If you want more, check out the first run of the Jenkem Akademik Journal we did back in 2016, where we just touched the tip of all the smart sentences undertaken in the pursuit of PhDs.
And if you’d rather just skate without thinking too much about it, you can stop reading now and go do that, dummy. No harm no foul.
This article looks to answer questions surrounding the concept of aging across different youth subcultures. It’s not something I had really thought about before, but young skaters actually have a good track record of treating older skaters pretty well, at least when compared to other youth subcultures.
Younger punks often look sourly at aging punks in studded leather jackets and spiked hair when they pull up to gigs. Young hip-hop fans dub those over 30 to be “old heads” for pushing outdated tastes and opinions, and pretty much all hardcore kids agree that old hardcore guys are creeps.

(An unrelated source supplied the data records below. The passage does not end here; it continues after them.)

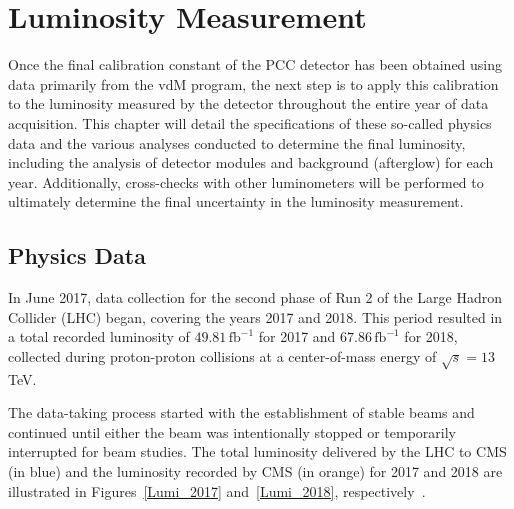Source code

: \chapter{Luminosity Measurement}

Once the final calibration constant of the PCC detector has been obtained using data primarily from the vdM program, the next step is to apply this calibration to the luminosity measured by the detector throughout the entire year of data acquisition. This chapter will detail the specifications of these so-called physics data and the various analyses conducted to determine the final luminosity, including the analysis of detector modules and background (afterglow) for each year. Additionally, cross-checks with other luminometers will be performed to ultimately determine the final uncertainty in the luminosity measurement.


\section{Physics Data}


In June 2017, data collection for the second phase of Run 2 of the Large Hadron Collider (LHC) began, covering the years 2017 and 2018. This period resulted in a total recorded luminosity of \(49.81 \, \text{fb}^{-1}\) for 2017 and \(67.86 \, \text{fb}^{-1}\) for 2018, collected during proton-proton collisions at a center-of-mass energy of \(\sqrt{s} = 13\) TeV.

The data-taking process started with the establishment of stable beams and continued until either the beam was intentionally stopped or temporarily interrupted for beam studies. The total luminosity delivered by the LHC to CMS (in blue) and the luminosity recorded by CMS (in orange) for 2017 and 2018 are illustrated in Figures~\ref{Lumi_2017} and~\ref{Lumi_2018}, respectively~\citep{wikicern}.

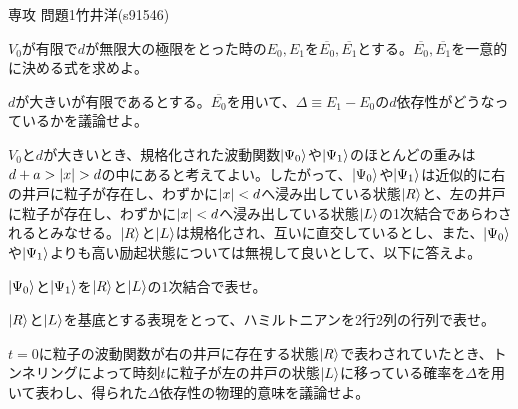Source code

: \documentclass[fleqn]{jbook}
\begin{document}
\begin{question}{専攻 問題1}{竹井洋(s91546)}
\begin{subquestions}
\SubQuestion

$V_0$が有限で$d$が無限大の極限をとった時の$E_0,E_1$を$\overline{E_0},\overline{E_1}$とする。$\overline{E_0},\overline{E_1}$を一意的に決める式を求めよ。

\SubQuestion

$d$が大きいが有限であるとする。$\overline{E_0}$を用いて、$\Delta\equiv E_1-E_0$の$d$依存性がどうなっているかを議論せよ。
\end{subquestions}

$V_0$と$d$が大きいとき、規格化された波動関数$\Ket{\Psi_0}$や$\Ket{\Psi_1}$のほとんどの重みは$d+a>\Norm{x}>d$の中にあると考えてよい。したがって、$\Ket{\Psi_0}$や$\Ket{\Psi_1}$は近似的に右の井戸に粒子が存在し、わずかに$\Norm{x}<d$へ浸み出している状態$\Ket{R}$と、左の井戸に粒子が存在し、わずかに$\Norm{x}<d$へ浸み出している状態$\Ket{L}$の1次結合であらわされるとみなせる。$\Ket{R}$と$\Ket{L}$は規格化され、互いに直交しているとし、また、$\Ket{\Psi_0}$や$\Ket{\Psi_1}$よりも高い励起状態については無視して良いとして、以下に答えよ。

\begin{subquestions}[5]

\SubQuestion

$\Ket{\Psi_0}$と$\Ket{\Psi_1}$を$\Ket{R}$と$\Ket{L}$の1次結合で表せ。

\SubQuestion

$\Ket{R}$と$\Ket{L}$を基底とする表現をとって、ハミルトニアンを2行2列の行列で表せ。

\SubQuestion

$t=0$に粒子の波動関数が右の井戸に存在する状態$\Ket{R}$で表わされていたとき、トンネリングによって時刻$t$に粒子が左の井戸の状態$\Ket{L}$に移っている確率を$\Delta$を用いて表わし、得られた$\Delta$依存性の物理的意味を議論せよ。

\end{subquestions}
\end{question}
\end{document}
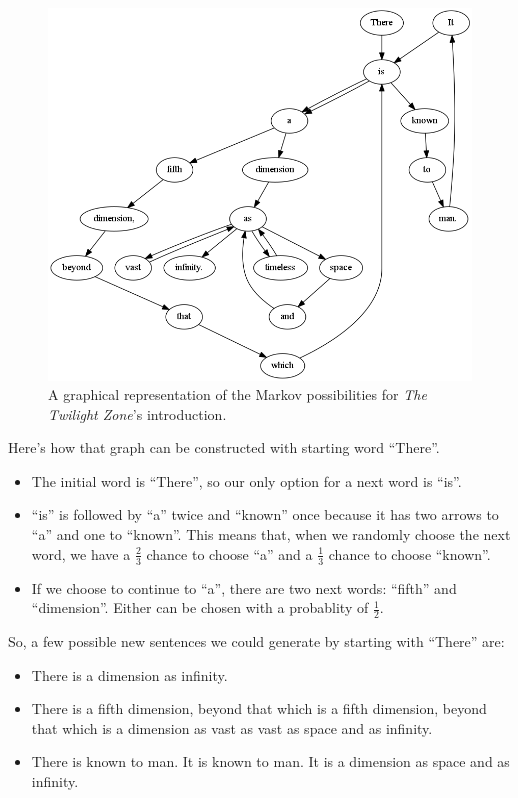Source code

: \documentclass[11pt]{cselabheader}
\begin{document}
\begin{figure}[h]
  \centering
  \includegraphics[width=0.9\linewidth]{img/twilight_zone.png}
  \caption{A graphical representation of the Markov possibilities for \emph{The
    Twilight Zone}'s introduction.}
  \label{twilight}
\end{figure}

Here's how that graph can be constructed with starting word ``There''.
\begin{itemize}
  \item The initial word is ``There'', so our only option for a next word is
  ``is''.
  \item ``is'' is followed by ``a'' twice and ``known'' once because it has two
  arrows to ``a'' and one to ``known''. This means that, when we randomly
  choose the next word, we have a $\frac{2}{3}$ chance to choose ``a'' and a
  $\frac{1}{3}$ chance to choose ``known''.
  \item If we choose to continue to ``a'', there are two next words: ``fifth''
  and ``dimension''. Either can be chosen with a probablity of $\frac{1}{2}$.
\end{itemize}

So, a few possible new sentences we could generate by starting with ``There'' are:
\begin{itemize}
  \item There is a dimension as infinity.
  \item There is a fifth dimension, beyond that which is a fifth dimension,
    beyond that which is a dimension as vast as vast as space and as infinity.
  \item There is known to man. It is known to man. It is a dimension as space
    and as infinity.
\end{itemize}
\end{document}
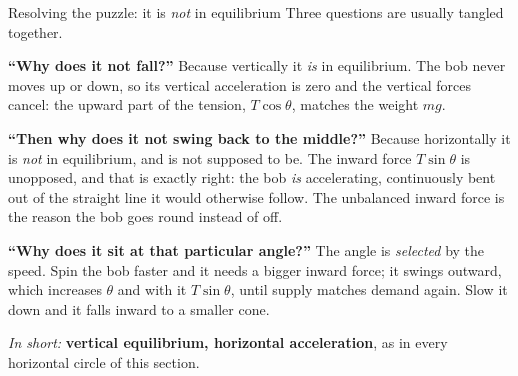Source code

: \begin{motivbox}{Resolving the puzzle: it is \emph{not} in equilibrium}
Three questions are usually tangled together.

\smallskip
\textbf{``Why does it not fall?''} Because vertically it \emph{is} in equilibrium. The bob never moves
up or down, so its vertical acceleration is zero and the vertical forces cancel: the upward part of the
tension, $T\cos\theta$, matches the weight $mg$.

\smallskip
\textbf{``Then why does it not swing back to the middle?''} Because horizontally it is \emph{not} in
equilibrium, and is not supposed to be. The inward force $T\sin\theta$ is unopposed, and that is
exactly right: the bob \emph{is} accelerating, continuously bent out of the straight line it would
otherwise follow. The unbalanced inward force is the reason the bob goes round instead of off.

\smallskip
\textbf{``Why does it sit at that particular angle?''} The angle is \emph{selected} by the speed. Spin
the bob faster and it needs a bigger inward force; it swings outward, which increases $\theta$ and with
it $T\sin\theta$, until supply matches demand again. Slow it down and it falls inward to a smaller cone.

\smallskip
\emph{In short:} \textbf{vertical equilibrium, horizontal acceleration}, as in every horizontal circle
of this section.
\end{motivbox}

\begin{figure}[htbp]
\centering
{}
\end{figure}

In these subcultures, elders are often pushed to the fringes — they literally stand in the back of the venue at shows – but in skating, we actively support and celebrate older participants.
The authors chose to focus on “the themes of modification, dedication, humor, and homage” in the first Tired video and examine how these themes help the older, washed-up skaters in the video continue to relate to skate culture at large.
These older skaters still “look like skaters” in their branded T-shirts and trucker hats, they are still documenting tricks, still hitting street spots (however big or small they may be), but they’re also being tongue-in-cheek and self-aware about what they’re doing. They film small curb tricks and hubba butt slides the same way our favorite filmers capture long ledge lines or multi-kink handrail enders.
The generally positive response to the first Tired video gave the researchers reason to believe that skating is an outlier among youth subcultures when it comes to how it regards older participants.
Most of us who have seen any of the Tired videos probably didn’t think this deeply about them, but as I was reading along I couldn’t help but make a dumb face and repeatedly say, “Yep, makes sense!”
Curb skating: not as braindead as it looks.
(by Alexis Castro)
There’s greater overlap in the skateboarding and graffiti worlds than just cheesy DGK graphics and malignment by outsiders as rebellious subcultures. They both also reinterpret and redefine the context of a space in a way that fundamentally changes the way it’s seen and engaged with by the public. Or, at least, that’s what this short article leads me to recognize.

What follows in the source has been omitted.